Posts Tagged ‘fundraising ideas’

Location-Centric Raffle Prizes

Friday, August 12th, 2011

Well here’s a fantastic idea: The Red Sox Foundation is raffling off a chance for golfers to take a swing at Fenway with Hall of Famer Jim Rice. The opportunity has to be darn near irresistible for Bostonians with a penchant for putting. The proceeds of the raffle go to the foundation itself, plus, if the golfer can hit a target out in center field a $50,000 donation will also be made to the charity in the winner’s name.

While this particular prize may not be one your organization can manage to offer, you can certainly generalize the prize IDEA and come up with something great along the same lines that you can offer. Is there a local landmark in your area? Or just a place that’s iconic to local residents? Offer them a chance to do something really unique in that location. Something that they wouldn’t normally have the opportunity to try. You’ll be selling raffle tickets like there was no tomorrow.

Store Entrances: Prime Real Estate for Raffle Ticket Sales

Wednesday, July 6th, 2011

There are quite a few ways you can go about selling raffle tickets to people who don’t know your organization. One of the best ways for small and large organizations alike is to set up a table at the entrance to a high-traffic location, like a large store or shopping center. Thankfully, this is fairly easy to pull off.

The first thing you need to do is talk to the owner of the location. Explain to them the cause you’re raising funds for as well as talk to them about times to set up a table. (Get them on your side, and they may even be willing to help out with some sort of matching donation.) Aim for times when lots of people will be visiting the location. For instance, if you’re setting up shop at a grocery store, sell tickets on Saturday afternoon or around rush hour during the week when people are making a quick stop for groceries on their way home.

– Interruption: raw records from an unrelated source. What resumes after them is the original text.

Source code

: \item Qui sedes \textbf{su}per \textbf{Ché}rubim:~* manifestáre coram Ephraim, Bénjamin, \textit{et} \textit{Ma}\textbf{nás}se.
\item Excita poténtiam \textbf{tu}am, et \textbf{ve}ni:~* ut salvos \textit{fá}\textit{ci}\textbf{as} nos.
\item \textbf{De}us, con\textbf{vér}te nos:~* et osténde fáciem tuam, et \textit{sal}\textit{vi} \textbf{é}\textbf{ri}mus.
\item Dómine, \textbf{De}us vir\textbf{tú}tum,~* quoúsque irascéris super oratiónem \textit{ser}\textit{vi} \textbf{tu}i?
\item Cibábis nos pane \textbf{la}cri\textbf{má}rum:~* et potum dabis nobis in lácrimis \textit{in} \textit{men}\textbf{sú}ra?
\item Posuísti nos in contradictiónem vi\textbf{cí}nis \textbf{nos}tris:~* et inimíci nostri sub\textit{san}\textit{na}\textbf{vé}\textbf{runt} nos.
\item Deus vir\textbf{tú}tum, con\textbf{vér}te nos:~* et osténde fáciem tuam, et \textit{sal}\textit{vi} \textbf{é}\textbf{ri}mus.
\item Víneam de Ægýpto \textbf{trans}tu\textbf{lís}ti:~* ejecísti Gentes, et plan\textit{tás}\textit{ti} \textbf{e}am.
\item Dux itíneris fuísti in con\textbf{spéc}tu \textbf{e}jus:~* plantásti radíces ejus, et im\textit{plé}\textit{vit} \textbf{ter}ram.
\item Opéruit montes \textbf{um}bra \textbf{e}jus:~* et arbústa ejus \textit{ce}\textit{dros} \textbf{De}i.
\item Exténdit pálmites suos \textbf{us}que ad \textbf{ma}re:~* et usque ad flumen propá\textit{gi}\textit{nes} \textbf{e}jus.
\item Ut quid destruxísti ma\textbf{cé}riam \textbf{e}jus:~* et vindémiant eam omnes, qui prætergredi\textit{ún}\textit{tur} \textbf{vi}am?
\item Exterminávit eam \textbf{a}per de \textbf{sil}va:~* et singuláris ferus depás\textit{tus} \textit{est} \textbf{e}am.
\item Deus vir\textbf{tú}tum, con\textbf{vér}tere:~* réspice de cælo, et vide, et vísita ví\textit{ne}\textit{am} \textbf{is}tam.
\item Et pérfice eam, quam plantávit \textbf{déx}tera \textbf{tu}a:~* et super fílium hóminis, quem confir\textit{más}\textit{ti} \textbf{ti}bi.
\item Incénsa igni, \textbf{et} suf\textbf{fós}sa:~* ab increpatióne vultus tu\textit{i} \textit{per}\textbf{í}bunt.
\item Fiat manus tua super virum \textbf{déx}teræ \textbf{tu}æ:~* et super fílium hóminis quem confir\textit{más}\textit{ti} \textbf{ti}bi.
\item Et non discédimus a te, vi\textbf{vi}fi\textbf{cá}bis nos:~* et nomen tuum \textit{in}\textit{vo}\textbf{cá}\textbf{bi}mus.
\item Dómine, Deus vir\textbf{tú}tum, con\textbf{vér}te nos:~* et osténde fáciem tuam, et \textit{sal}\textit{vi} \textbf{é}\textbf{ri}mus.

Once you’ve gotten permission to sell, design your stand for success. Make clear, easy-to-read signs on all sides of the table from which large numbers of people are likely to approach. Most people will make the decision to buy or not before ever approaching the table. Explain the cause you’re raising money for as well as the cool prizes. Ask for people’s help.

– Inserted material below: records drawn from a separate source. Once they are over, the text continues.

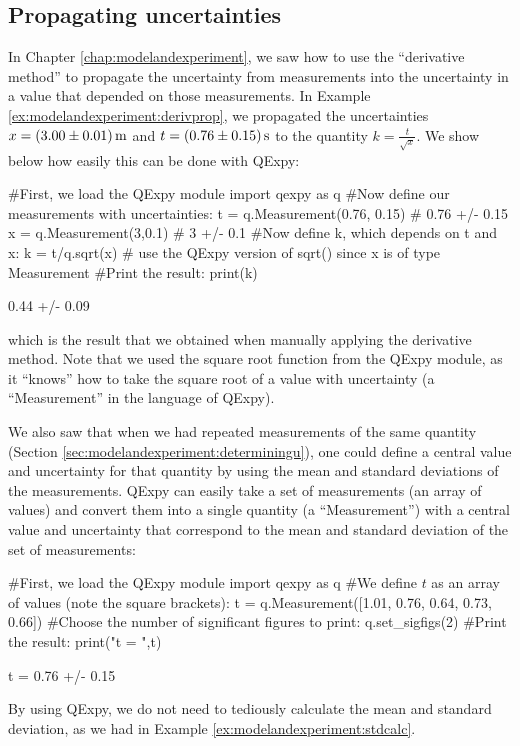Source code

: \subsection{Propagating uncertainties}
In Chapter \ref{chap:modelandexperiment}, we saw how to use the ``derivative method'' to propagate the uncertainty from measurements into the uncertainty in a value that depended on those measurements. In Example \ref{ex:modelandexperiment:derivprop}, we propagated the uncertainties $x=\SI{3.00 \pm 0.01}{m}$ and $t=\SI{0.76\pm0.15}{s}$ to the quantity $k=\frac{t}{\sqrt x}$. We show below how easily this can be done with QExpy:

\begin{python}[caption=QExpy to propagate uncertainties] 
#First, we load the QExpy module
import qexpy as q
#Now define our measurements with uncertainties:
t = q.Measurement(0.76, 0.15) # 0.76 +/- 0.15
x = q.Measurement(3,0.1) # 3 +/- 0.1
#Now define k, which depends on t and x:
k = t/q.sqrt(x) # use the QExpy version of sqrt() since x is of type Measurement
#Print the result:
print(k)
\end{python}
\begin{poutput}
0.44 +/- 0.09
\end{poutput}
which is the result that we obtained when manually applying the derivative method. Note that we used the square root function from the QExpy module, as it ``knows'' how to take the square root of a value with uncertainty (a ``Measurement'' in the language of QExpy). 

We also saw that when we had repeated measurements of the same quantity (Section \ref{sec:modelandexperiment:determiningu}), one could define a central value and uncertainty for that quantity by using the mean and standard deviations of the measurements. QExpy can easily take a set of measurements (an array of values) and convert them into a single quantity (a ``Measurement'') with a central value and uncertainty that correspond to the mean and standard deviation of the set of measurements:

\begin{python}[caption=QExpy to calculate mean and standard deviation] 
#First, we load the QExpy module
import qexpy as q
#We define $t$ as an array of values (note the square brackets):
t = q.Measurement([1.01,  0.76,  0.64,  0.73,  0.66])
#Choose the number of significant figures to print:
q.set_sigfigs(2)
#Print the result:
print("t = ",t)
\end{python}
\begin{poutput}
t = 0.76 +/- 0.15
\end{poutput}
By using QExpy, we do not need to tediously calculate the mean and standard deviation, as we had in Example \ref{ex:modelandexperiment:stdcalc}.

Finally, make sure whoever mans your stand has a cheery disposition and enthusiasm for the cause. People are much more likely to approach and buy from a happy volunteer than a gloomy employee who’s been roped into it.

Raffle Prize Ideas Under $50

Wednesday, June 15th, 2011

$50 is a great target price for a raffle prize if you’re running a smaller raffle or want to offer numerous prizes. It allows you to buy one relatively nice single item, or combine a few different things into a prize package. If bundling, take a look at our post on Raffle Prize Ideas Under $25 for suggestions.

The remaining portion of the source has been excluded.